Do you know what it feels like to have to sneak out of your own house just to spend time with your own mother? To have your mother buy you a cell phone to keep in contact with her and hide it from your abuser? Even with that, have to try and put on a facade in front of her that everything is okay because you do not want her worrying about you? (as if she didn’t know. Mom always knows)  Do you know what it is like to have to lie to the ENTIRE world, when really all you want to do is scream for help? Yet you are in so much fear you somehow manage to paint a smile on your face.

Tell me, Outsider; do you know what it is like to experience all this on a constant basis? 24/7 for however many years, there are no breaks, do you know what good days are like to a victim? Guess what, there are no good days in an abusive relationship; unless you count a good day as not getting choked, slapped, kicked or punched!

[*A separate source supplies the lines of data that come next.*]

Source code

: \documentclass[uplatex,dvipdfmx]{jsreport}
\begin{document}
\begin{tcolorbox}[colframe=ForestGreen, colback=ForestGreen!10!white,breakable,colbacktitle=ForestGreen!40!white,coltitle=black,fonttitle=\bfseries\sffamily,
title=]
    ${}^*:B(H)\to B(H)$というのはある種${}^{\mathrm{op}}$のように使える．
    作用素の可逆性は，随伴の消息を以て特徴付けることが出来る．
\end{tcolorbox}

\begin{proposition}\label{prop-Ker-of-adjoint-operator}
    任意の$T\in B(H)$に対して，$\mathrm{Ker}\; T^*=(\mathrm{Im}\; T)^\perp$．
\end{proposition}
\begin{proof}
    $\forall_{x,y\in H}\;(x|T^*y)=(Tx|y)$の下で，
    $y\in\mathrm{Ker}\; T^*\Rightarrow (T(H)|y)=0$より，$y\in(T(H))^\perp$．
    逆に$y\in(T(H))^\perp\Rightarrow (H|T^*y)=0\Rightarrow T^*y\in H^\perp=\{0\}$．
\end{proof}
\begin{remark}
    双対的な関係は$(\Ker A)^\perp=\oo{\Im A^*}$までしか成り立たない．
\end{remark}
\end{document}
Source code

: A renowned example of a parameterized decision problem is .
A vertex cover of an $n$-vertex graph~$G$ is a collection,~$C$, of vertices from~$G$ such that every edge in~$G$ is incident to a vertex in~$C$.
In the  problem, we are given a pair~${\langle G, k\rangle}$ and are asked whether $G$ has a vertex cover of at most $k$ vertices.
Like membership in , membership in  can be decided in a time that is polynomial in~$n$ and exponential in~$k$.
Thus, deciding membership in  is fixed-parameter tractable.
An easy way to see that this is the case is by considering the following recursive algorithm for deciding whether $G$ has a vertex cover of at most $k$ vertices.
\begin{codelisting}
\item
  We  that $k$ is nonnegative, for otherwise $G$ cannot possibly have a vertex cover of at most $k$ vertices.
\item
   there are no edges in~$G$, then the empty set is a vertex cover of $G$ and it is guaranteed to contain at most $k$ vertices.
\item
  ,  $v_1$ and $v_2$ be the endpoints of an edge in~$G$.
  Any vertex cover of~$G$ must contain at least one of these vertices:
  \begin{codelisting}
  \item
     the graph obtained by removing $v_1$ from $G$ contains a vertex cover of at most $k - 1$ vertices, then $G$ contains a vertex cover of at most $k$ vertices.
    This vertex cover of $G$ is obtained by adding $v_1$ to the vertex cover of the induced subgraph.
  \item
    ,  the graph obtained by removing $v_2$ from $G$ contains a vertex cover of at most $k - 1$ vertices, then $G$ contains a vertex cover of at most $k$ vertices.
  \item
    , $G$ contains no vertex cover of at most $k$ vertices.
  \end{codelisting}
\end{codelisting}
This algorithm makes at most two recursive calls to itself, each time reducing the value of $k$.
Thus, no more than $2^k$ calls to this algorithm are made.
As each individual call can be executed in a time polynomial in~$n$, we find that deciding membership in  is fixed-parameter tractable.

There seems to be a huge misconception on victims and survivors of domestic violence from the outside world. I get it, it comes from ignorance. The lack of knowledge that one has towards this issue. Yet, if only you would just listen. DO NOT SPEAK, just LISTEN to what they (we) have to say. Let us explain to you. Do not cut us off while speaking. Do not stop us because it is too much for you to hear. JUST LISTEN, that’s really all we ask for. We pretty much already know that you won’t really get it. What we want, is just for someone to listen. All we ever wanted was for someone to hear us out for once.

You should feel honored if someone wants to tell you their experience(s). That alone is a big deal because what that means is that we found enough trust in you. TRUST, something that very few of us give to ANYBODY! Especially when discussing something so severe.

No one can ever TRUTHFULLY say “I would have left after the first time he or she put their hands on me.” Some of the most strong-willed individuals you know can become victims of domestic violence. You never know what goes on behind closed doors.

There Is A Moment…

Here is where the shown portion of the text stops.